> **INSTRUCTIONS TO FOLLOW**: Search the entries for the word "name" and pull out each line that has it.

> **DATA SECTION**:
* * * * *

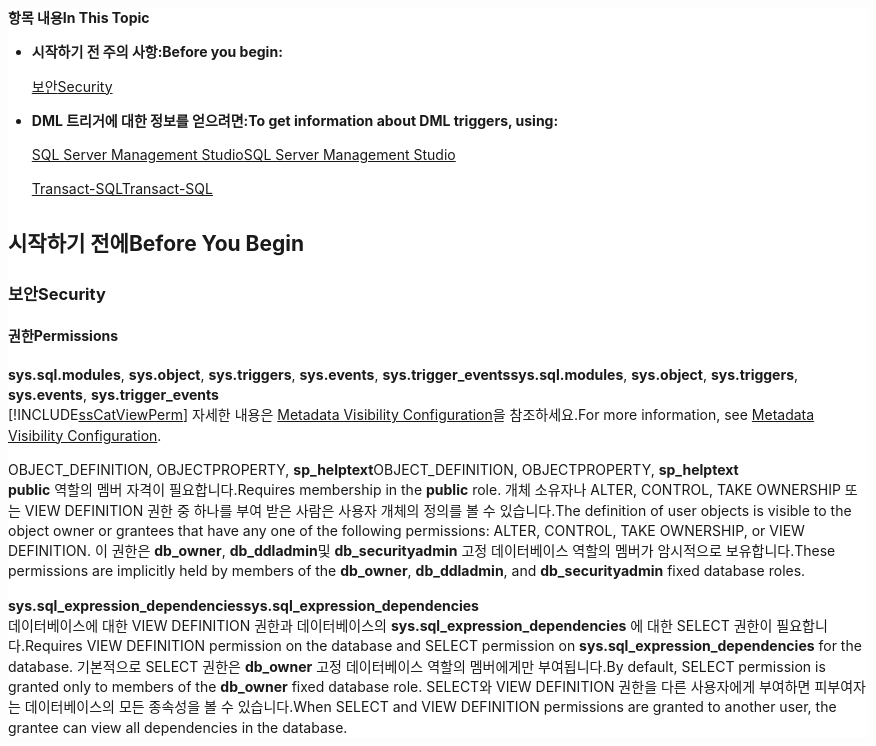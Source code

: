  <span data-ttu-id="0010f-109">**항목 내용**</span><span class="sxs-lookup"><span data-stu-id="0010f-109">**In This Topic**</span></span>  
  
-   <span data-ttu-id="0010f-110">**시작하기 전 주의 사항:**</span><span class="sxs-lookup"><span data-stu-id="0010f-110">**Before you begin:**</span></span>  
  
     [<span data-ttu-id="0010f-111">보안</span><span class="sxs-lookup"><span data-stu-id="0010f-111">Security</span></span>](#Security)  
  
-   <span data-ttu-id="0010f-112">**DML 트리거에 대한 정보를 얻으려면:**</span><span class="sxs-lookup"><span data-stu-id="0010f-112">**To get information about DML triggers, using:**</span></span>  
  
     [<span data-ttu-id="0010f-113">SQL Server Management Studio</span><span class="sxs-lookup"><span data-stu-id="0010f-113">SQL Server Management Studio</span></span>](#SSMSProcedure)  
  
     [<span data-ttu-id="0010f-114">Transact-SQL</span><span class="sxs-lookup"><span data-stu-id="0010f-114">Transact-SQL</span></span>](#TsqlProcedure)  
  
##  <a name="before-you-begin"></a><a name="BeforeYouBegin"></a> <span data-ttu-id="0010f-115">시작하기 전에</span><span class="sxs-lookup"><span data-stu-id="0010f-115">Before You Begin</span></span>  
  
###  <a name="security"></a><a name="Security"></a> <span data-ttu-id="0010f-116">보안</span><span class="sxs-lookup"><span data-stu-id="0010f-116">Security</span></span>  
  
####  <a name="permissions"></a><a name="Permissions"></a> <span data-ttu-id="0010f-117">권한</span><span class="sxs-lookup"><span data-stu-id="0010f-117">Permissions</span></span>  
 <span data-ttu-id="0010f-118">**sys.sql.modules**, **sys.object**, **sys.triggers**, **sys.events**, **sys.trigger_events**</span><span class="sxs-lookup"><span data-stu-id="0010f-118">**sys.sql.modules**, **sys.object**, **sys.triggers**, **sys.events**, **sys.trigger_events**</span></span>  
 [!INCLUDE[ssCatViewPerm](../../includes/sscatviewperm-md.md)] <span data-ttu-id="0010f-119">자세한 내용은 [Metadata Visibility Configuration](../security/metadata-visibility-configuration.md)을 참조하세요.</span><span class="sxs-lookup"><span data-stu-id="0010f-119">For more information, see [Metadata Visibility Configuration](../security/metadata-visibility-configuration.md).</span></span>  
  
 <span data-ttu-id="0010f-120">OBJECT_DEFINITION, OBJECTPROPERTY, **sp_helptext**</span><span class="sxs-lookup"><span data-stu-id="0010f-120">OBJECT_DEFINITION, OBJECTPROPERTY, **sp_helptext**</span></span>  
 <span data-ttu-id="0010f-121">**public** 역할의 멤버 자격이 필요합니다.</span><span class="sxs-lookup"><span data-stu-id="0010f-121">Requires membership in the **public** role.</span></span> <span data-ttu-id="0010f-122">개체 소유자나 ALTER, CONTROL, TAKE OWNERSHIP 또는 VIEW DEFINITION 권한 중 하나를 부여 받은 사람은 사용자 개체의 정의를 볼 수 있습니다.</span><span class="sxs-lookup"><span data-stu-id="0010f-122">The definition of user objects is visible to the object owner or grantees that have any one of the following permissions: ALTER, CONTROL, TAKE OWNERSHIP, or VIEW DEFINITION.</span></span> <span data-ttu-id="0010f-123">이 권한은 **db_owner**, **db_ddladmin**및 **db_securityadmin** 고정 데이터베이스 역할의 멤버가 암시적으로 보유합니다.</span><span class="sxs-lookup"><span data-stu-id="0010f-123">These permissions are implicitly held by members of the **db_owner**, **db_ddladmin**, and **db_securityadmin** fixed database roles.</span></span>  
  
 <span data-ttu-id="0010f-124">**sys.sql_expression_dependencies**</span><span class="sxs-lookup"><span data-stu-id="0010f-124">**sys.sql_expression_dependencies**</span></span>  
 <span data-ttu-id="0010f-125">데이터베이스에 대한 VIEW DEFINITION 권한과 데이터베이스의 **sys.sql_expression_dependencies** 에 대한 SELECT 권한이 필요합니다.</span><span class="sxs-lookup"><span data-stu-id="0010f-125">Requires VIEW DEFINITION permission on the database and SELECT permission on **sys.sql_expression_dependencies** for the database.</span></span> <span data-ttu-id="0010f-126">기본적으로 SELECT 권한은 **db_owner** 고정 데이터베이스 역할의 멤버에게만 부여됩니다.</span><span class="sxs-lookup"><span data-stu-id="0010f-126">By default, SELECT permission is granted only to members of the **db_owner** fixed database role.</span></span> <span data-ttu-id="0010f-127">SELECT와 VIEW DEFINITION 권한을 다른 사용자에게 부여하면 피부여자는 데이터베이스의 모든 종속성을 볼 수 있습니다.</span><span class="sxs-lookup"><span data-stu-id="0010f-127">When SELECT and VIEW DEFINITION permissions are granted to another user, the grantee can view all dependencies in the database.</span></span>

* * * * *

> **WRITTEN RESPONSE**:
##  <a name="before-you-begin"></a><a name="BeforeYouBegin"></a> <span data-ttu-id="0010f-115">시작하기 전에</span><span class="sxs-lookup"><span data-stu-id="0010f-115">Before You Begin</span></span>  
###  <a name="security"></a><a name="Security"></a> <span data-ttu-id="0010f-116">보안</span><span class="sxs-lookup"><span data-stu-id="0010f-116">Security</span></span>  
####  <a name="permissions"></a><a name="Permissions"></a> <span data-ttu-id="0010f-117">권한</span><span class="sxs-lookup"><span data-stu-id="0010f-117">Permissions</span></span>  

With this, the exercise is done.